I met Pete shortly before Easter in 2003. We fell head over heels in love, as you know, and wanted to spend every minute of every day with each other, despite living 2 hours’ drive apart. We immediately implemented plans to spend every weekend together, with the notable exception of Easter that year. I was a little surprised; in my family Easter isn’t really celebrated unless we happen to be together in which case we might give each other last-minute-bought cheap chocolate. My Great Aunt doesn’t even send religious cards to us anymore. The following weekend, Pete referred to some stupidly expensive present he had been given for Easter. Presents for Easter, I thought. How odd.

Easter 2005

Easter 2005

Fast forward: Easter 2004. I am invited to join the clan at a swanky hotel in Ipswich, overlooking the marina. I make sure to buy my cheap chocolate in plenty of time. All seems like a fairly normal weekend away, until after breakfast on Easter Sunday, when I am sent up to the in-laws’ room where “nests” have been laid out for each of us. These are filled with chocolate eggs, small yellow chicks, and gifts. Quite serious gifts, but check out Easter 2005, by which time I was really part of the family.

I’ve always been slightly nonplussed by how seriously Pete’s Polish-extracted family take Easter.
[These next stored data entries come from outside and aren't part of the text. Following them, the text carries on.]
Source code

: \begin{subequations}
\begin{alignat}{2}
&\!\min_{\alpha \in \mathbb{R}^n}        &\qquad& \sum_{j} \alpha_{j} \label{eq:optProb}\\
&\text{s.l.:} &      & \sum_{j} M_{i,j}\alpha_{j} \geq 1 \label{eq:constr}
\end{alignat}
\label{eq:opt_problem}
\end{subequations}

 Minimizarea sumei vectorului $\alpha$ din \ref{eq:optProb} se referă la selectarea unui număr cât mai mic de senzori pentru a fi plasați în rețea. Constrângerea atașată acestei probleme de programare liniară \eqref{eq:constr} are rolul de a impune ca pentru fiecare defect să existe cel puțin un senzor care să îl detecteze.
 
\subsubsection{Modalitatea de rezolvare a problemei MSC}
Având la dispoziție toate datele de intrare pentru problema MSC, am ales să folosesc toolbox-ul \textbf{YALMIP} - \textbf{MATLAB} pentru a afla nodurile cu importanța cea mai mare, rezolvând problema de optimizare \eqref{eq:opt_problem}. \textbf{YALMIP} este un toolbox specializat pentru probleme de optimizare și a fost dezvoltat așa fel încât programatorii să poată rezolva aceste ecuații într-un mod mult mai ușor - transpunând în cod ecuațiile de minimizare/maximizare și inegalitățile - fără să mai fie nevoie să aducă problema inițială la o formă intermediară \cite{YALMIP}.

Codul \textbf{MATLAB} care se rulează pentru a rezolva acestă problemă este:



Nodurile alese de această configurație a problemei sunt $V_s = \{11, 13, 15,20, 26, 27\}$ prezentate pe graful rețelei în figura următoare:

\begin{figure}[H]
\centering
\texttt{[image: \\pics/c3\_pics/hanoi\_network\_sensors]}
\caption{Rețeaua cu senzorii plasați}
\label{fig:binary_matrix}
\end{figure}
As Pete and his sister became more independent, and the size of the family increased, it felt necessary for all of us to contribute more. Up to this point, Pete’s mother had insisted that Easter was her thing, and she didn’t want us to give her presents or chocolate, but she did not get her way, and the nests got bigger and bigger. The sheer quantity of chocolate was such that we would still be eating it in August. And on the arrival of Bernard, we had all his to eat as well. It was just too much.

Easter 2008

Easter 2008

Last year, worried that it was getting a bit expensive for everyone, I suggested a sort of Secret Santa arrangement, which was hastily renamed the Eggsellent Easter Exchange, a name that I notice was not used at all this year. Pete wrote a little programme that randomly allocates each of us one person to buy for, and emailed them the news. One of us also gets to ‘help’ Bernard buy someone a present. We set a spending limit, and everyone gets very excited about all the secrecy. I think we’ve found that we put more thought into what we’re buying for our one person. The nests seem to be piled higher than ever with chocolate, and more of it is Belgian, but the presents feel that much more special. Pete and I still end up eating the majority of Bernard’s chocolate.
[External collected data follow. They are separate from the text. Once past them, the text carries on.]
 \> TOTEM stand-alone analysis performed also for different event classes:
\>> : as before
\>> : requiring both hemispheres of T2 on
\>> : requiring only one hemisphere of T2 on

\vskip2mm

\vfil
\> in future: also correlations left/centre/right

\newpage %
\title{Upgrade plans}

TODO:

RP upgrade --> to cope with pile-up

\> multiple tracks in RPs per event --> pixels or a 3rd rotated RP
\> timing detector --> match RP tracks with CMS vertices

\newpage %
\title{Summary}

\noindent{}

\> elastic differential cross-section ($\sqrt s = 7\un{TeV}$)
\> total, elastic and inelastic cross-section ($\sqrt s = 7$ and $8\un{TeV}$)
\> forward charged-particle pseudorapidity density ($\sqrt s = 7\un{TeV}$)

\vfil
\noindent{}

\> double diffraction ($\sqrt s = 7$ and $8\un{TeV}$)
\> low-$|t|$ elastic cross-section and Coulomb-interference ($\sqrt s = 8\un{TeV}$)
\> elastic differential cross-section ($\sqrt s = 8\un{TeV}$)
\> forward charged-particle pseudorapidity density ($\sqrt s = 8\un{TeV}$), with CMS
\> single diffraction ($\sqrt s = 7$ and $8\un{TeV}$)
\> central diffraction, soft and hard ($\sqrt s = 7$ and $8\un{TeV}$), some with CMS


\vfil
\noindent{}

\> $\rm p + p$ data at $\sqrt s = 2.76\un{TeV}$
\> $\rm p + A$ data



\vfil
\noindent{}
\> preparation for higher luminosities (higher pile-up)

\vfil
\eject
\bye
Our family Easter also includes an Easter egg hunt around the house (yay, more chocolate!), a roast dinner, and a failed intention of going for a walk. There’s no spiritual or religious element whatsoever, but it’s a really important family festival and we’d sooner miss out Christmas. The bonus there, of course, is that we have to share our Christmases with the other branches of the family, whereas none of my extended family is remotely interested in Easter. Result!

Easter 2013

Easter 2013

 

Karen

3 thoughts on “Family Easter

  1. I’m wondering if watching touring cars all day is also going to become a permanent tradition.

  2. I’m curious about your egg hunt- indoors or outside?
    Because of Canadian weather, ours were always indoors- and because Mom didn’t have the time and we didn’t have the interest in coloured hard-boiled eggs, ours were chocolate. Mom did the hiding. She’d forget where she hid them all so it was common to find flattened melted chocolate eggs in furniture crevices long into July. Such a waste.

  3. Always indoors, as far as I’m aware. Though my grandfather used to hide them in a real (deserted) birds’ nest in the garden, when we stayed with them.